Seeds black or brown, 1.5–2.5 mm long, ovoid or flattened-ovoid, lacunose, dorsal surface smooth, hilum ventral.

Cultivated seedlings (measured at ca node 10): cotyledons bilobed to oblong; stems rounded or square in cross-section, warty or smooth, sometimes glaucous; leaves sessile, opposite for 9 to 15 nodes or sometimes remaining opposite for longer, orbicular to ovate, 2–4.5 cm long, 2.5–5 cm wide, amplexicaul, margin entire or subcrenulate, apex rounded to emarginate, concolorous, dull, green to grey-green.

Flowering Time

Flowering has been recorded in March.


A small tree or mallee of very restricted distribution on the Nunniong Plateau and nearby Brumby Point in highlands in eastern Victoria. It is a small tree with green to coppery smooth bark, sessile opposite juvenile leaves at first orbicular becoming elliptic, and have subcrenulate margins, glossy green adult leaves and sessile buds in 3s.

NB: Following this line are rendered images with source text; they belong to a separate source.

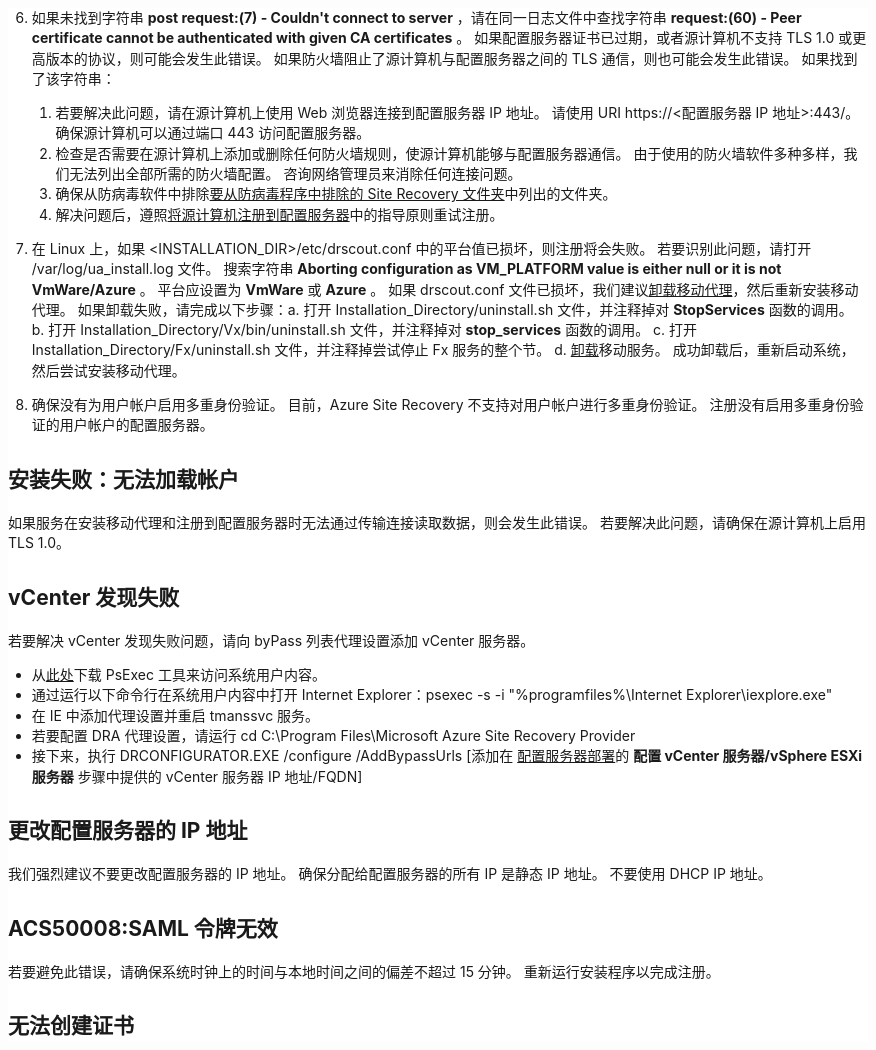 6. 如果未找到字符串 **post request:(7) - Couldn't connect to server** ，请在同一日志文件中查找字符串 **request:(60) - Peer certificate cannot be authenticated with given CA certificates** 。 如果配置服务器证书已过期，或者源计算机不支持 TLS 1.0 或更高版本的协议，则可能会发生此错误。 如果防火墙阻止了源计算机与配置服务器之间的 TLS 通信，则也可能会发生此错误。 如果找到了该字符串： 
    1. 若要解决此问题，请在源计算机上使用 Web 浏览器连接到配置服务器 IP 地址。 请使用 URI https:\/\/<配置服务器 IP 地址\>:443/。 确保源计算机可以通过端口 443 访问配置服务器。
    2. 检查是否需要在源计算机上添加或删除任何防火墙规则，使源计算机能够与配置服务器通信。 由于使用的防火墙软件多种多样，我们无法列出全部所需的防火墙配置。 咨询网络管理员来消除任何连接问题。
    3. 确保从防病毒软件中排除[要从防病毒程序中排除的 Site Recovery 文件夹](vmware-azure-set-up-source.md#azure-site-recovery-folder-exclusions-from-antivirus-program)中列出的文件夹。  
    4. 解决问题后，遵照[将源计算机注册到配置服务器](vmware-azure-troubleshoot-configuration-server.md#register-source-machine-with-configuration-server)中的指导原则重试注册。

7. 在 Linux 上，如果 <INSTALLATION_DIR\>/etc/drscout.conf 中的平台值已损坏，则注册将会失败。 若要识别此问题，请打开 /var/log/ua_install.log 文件。 搜索字符串 **Aborting configuration as VM_PLATFORM value is either null or it is not VmWare/Azure** 。 平台应设置为 **VmWare** 或 **Azure** 。 如果 drscout.conf 文件已损坏，我们建议[卸载移动代理](vmware-physical-manage-mobility-service.md#uninstall-mobility-service)，然后重新安装移动代理。 如果卸载失败，请完成以下步骤：a. 打开 Installation_Directory/uninstall.sh 文件，并注释掉对 **StopServices** 函数的调用。
    b. 打开 Installation_Directory/Vx/bin/uninstall.sh 文件，并注释掉对 **stop_services** 函数的调用。
    c. 打开 Installation_Directory/Fx/uninstall.sh 文件，并注释掉尝试停止 Fx 服务的整个节。
    d. [卸载](vmware-physical-manage-mobility-service.md#uninstall-mobility-service)移动服务。 成功卸载后，重新启动系统，然后尝试安装移动代理。

8. 确保没有为用户帐户启用多重身份验证。 目前，Azure Site Recovery 不支持对用户帐户进行多重身份验证。 注册没有启用多重身份验证的用户帐户的配置服务器。  

## <a name="installation-failure-failed-to-load-accounts"></a>安装失败：无法加载帐户

如果服务在安装移动代理和注册到配置服务器时无法通过传输连接读取数据，则会发生此错误。 若要解决此问题，请确保在源计算机上启用 TLS 1.0。

## <a name="vcenter-discovery-failures"></a>vCenter 发现失败

若要解决 vCenter 发现失败问题，请向 byPass 列表代理设置添加 vCenter 服务器。 

- 从[此处](https://aka.ms/PsExec)下载 PsExec 工具来访问系统用户内容。
- 通过运行以下命令行在系统用户内容中打开 Internet Explorer：psexec -s -i "%programfiles%\Internet Explorer\iexplore.exe"
- 在 IE 中添加代理设置并重启 tmanssvc 服务。
- 若要配置 DRA 代理设置，请运行 cd C:\Program Files\Microsoft Azure Site Recovery Provider
- 接下来，执行 DRCONFIGURATOR.EXE /configure /AddBypassUrls [添加在 [配置服务器部署](vmware-azure-deploy-configuration-server.md#configure-settings)的 **配置 vCenter 服务器/vSphere ESXi 服务器** 步骤中提供的 vCenter 服务器 IP 地址/FQDN]

## <a name="change-the-ip-address-of-the-configuration-server"></a>更改配置服务器的 IP 地址

我们强烈建议不要更改配置服务器的 IP 地址。 确保分配给配置服务器的所有 IP 是静态 IP 地址。 不要使用 DHCP IP 地址。

## <a name="acs50008-saml-token-is-invalid"></a>ACS50008:SAML 令牌无效

若要避免此错误，请确保系统时钟上的时间与本地时间之间的偏差不超过 15 分钟。 重新运行安装程序以完成注册。

## <a name="failed-to-create-a-certificate"></a>无法创建证书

E. elaeophloia may be confused with three other three-budded species in the area, viz. E. perriniana, which is easily distinguished by the connate pairs of juvenile leaves that are invariably present in regrowth and in coppice on mature plants; E. dalrympleana, which has pedicellate buds and fruit; and E. glaucescens, which has glaucous buds and fruit. E. elaeophloia is closely related to E. imlayensis of Mt Imlay in far south-eastern New South Wales, which differs by having elliptical not orbicular early juvenile leaves.

Eucalyptus elaeophloia belongs in Eucalyptus subgenus Symphyomyrtus section Maidenaria, a large group of species more or less restricted to south-eastern Australia, characterised by bilobed cotyledons, simple axillary inflorescences, buds with two opercula, stamens with versatile anthers and flattened seeds with a ventral hilum. Within this section, E. elaeophloia, with four other species, forms series Semiunicolores having smooth bark, subcrenulate and strongly glandular juvenile leaves opposite for many nodes, a crown of green densely and finely reticulate adult leaves, buds in threes, and small fruit with relatively prominent valves. Three of the species in series Semiunicolores are Tasmanian endemics, viz. E. johnstonii, E. subcrenulata and E. vernicosa; the fourth species is E. imlayensis mentioned above.

Origin of Name
Eucalyptus elaeophloia: Greek elaeo-, olive and phloia, bark, referring to the bark colour.